◆ Brief
How many lines in the records below hold the string "dieses"? Please answer with the number and nothing more.

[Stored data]
++++++++++++++++++++
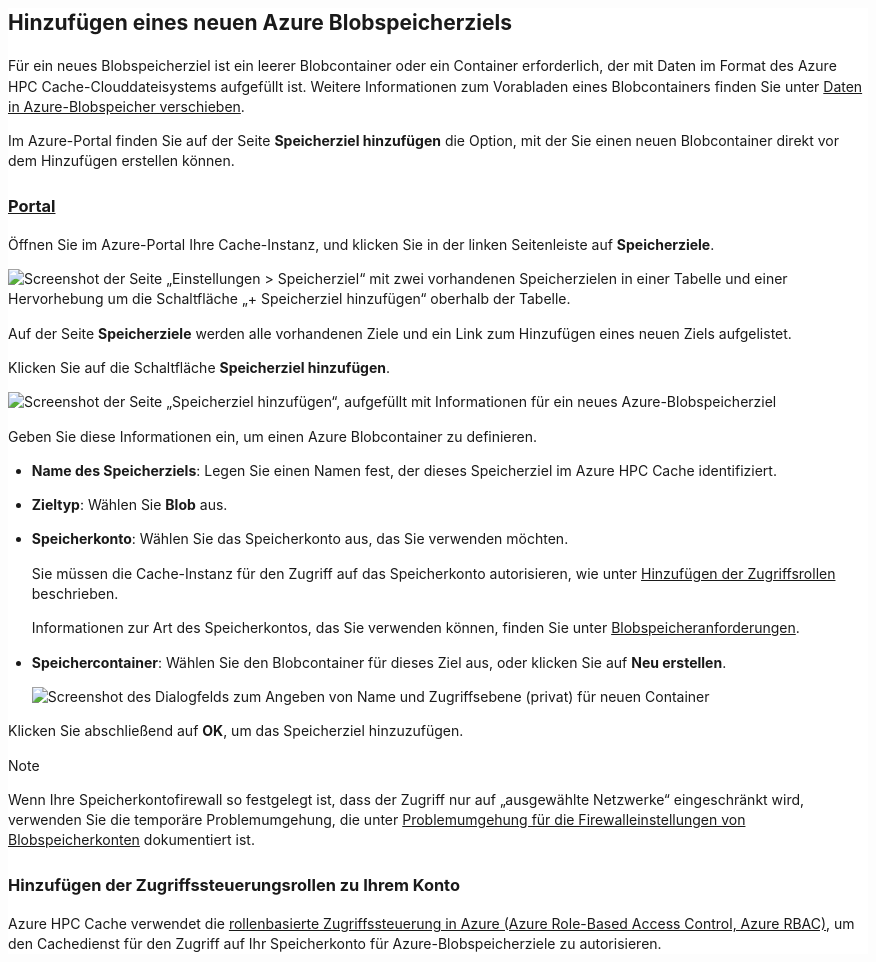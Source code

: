 ## <a name="add-a-new-azure-blob-storage-target"></a>Hinzufügen eines neuen Azure Blobspeicherziels

Für ein neues Blobspeicherziel ist ein leerer Blobcontainer oder ein Container erforderlich, der mit Daten im Format des Azure HPC Cache-Clouddateisystems aufgefüllt ist. Weitere Informationen zum Vorabladen eines Blobcontainers finden Sie unter [Daten in Azure-Blobspeicher verschieben](hpc-cache-ingest.md).

Im Azure-Portal finden Sie auf der Seite **Speicherziel hinzufügen** die Option, mit der Sie einen neuen Blobcontainer direkt vor dem Hinzufügen erstellen können.

### <a name="portal"></a>[Portal](#tab/azure-portal)

Öffnen Sie im Azure-Portal Ihre Cache-Instanz, und klicken Sie in der linken Seitenleiste auf **Speicherziele**.

![Screenshot der Seite „Einstellungen > Speicherziel“ mit zwei vorhandenen Speicherzielen in einer Tabelle und einer Hervorhebung um die Schaltfläche „+ Speicherziel hinzufügen“ oberhalb der Tabelle.](media/add-storage-target-button.png)

Auf der Seite **Speicherziele** werden alle vorhandenen Ziele und ein Link zum Hinzufügen eines neuen Ziels aufgelistet.

Klicken Sie auf die Schaltfläche **Speicherziel hinzufügen**.

![Screenshot der Seite „Speicherziel hinzufügen“, aufgefüllt mit Informationen für ein neues Azure-Blobspeicherziel](media/hpc-cache-add-blob.png)

Geben Sie diese Informationen ein, um einen Azure Blobcontainer zu definieren.

* **Name des Speicherziels**: Legen Sie einen Namen fest, der dieses Speicherziel im Azure HPC Cache identifiziert.
* **Zieltyp**: Wählen Sie **Blob** aus.
* **Speicherkonto**: Wählen Sie das Speicherkonto aus, das Sie verwenden möchten.

  Sie müssen die Cache-Instanz für den Zugriff auf das Speicherkonto autorisieren, wie unter [Hinzufügen der Zugriffsrollen](#add-the-access-control-roles-to-your-account) beschrieben.

  Informationen zur Art des Speicherkontos, das Sie verwenden können, finden Sie unter [Blobspeicheranforderungen](hpc-cache-prerequisites.md#blob-storage-requirements).

* **Speichercontainer**: Wählen Sie den Blobcontainer für dieses Ziel aus, oder klicken Sie auf **Neu erstellen**.

  ![Screenshot des Dialogfelds zum Angeben von Name und Zugriffsebene (privat) für neuen Container](media/add-blob-new-container.png)

Klicken Sie abschließend auf **OK**, um das Speicherziel hinzuzufügen.

> [!NOTE]
> Wenn Ihre Speicherkontofirewall so festgelegt ist, dass der Zugriff nur auf „ausgewählte Netzwerke“ eingeschränkt wird, verwenden Sie die temporäre Problemumgehung, die unter [Problemumgehung für die Firewalleinstellungen von Blobspeicherkonten](hpc-cache-blob-firewall-fix.md) dokumentiert ist.

### <a name="add-the-access-control-roles-to-your-account"></a>Hinzufügen der Zugriffssteuerungsrollen zu Ihrem Konto

Azure HPC Cache verwendet die [rollenbasierte Zugriffssteuerung in Azure (Azure Role-Based Access Control, Azure RBAC)](../role-based-access-control/index.yml), um den Cachedienst für den Zugriff auf Ihr Speicherkonto für Azure-Blobspeicherziele zu autorisieren.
++++++++++++++++++++
◆ Response area
2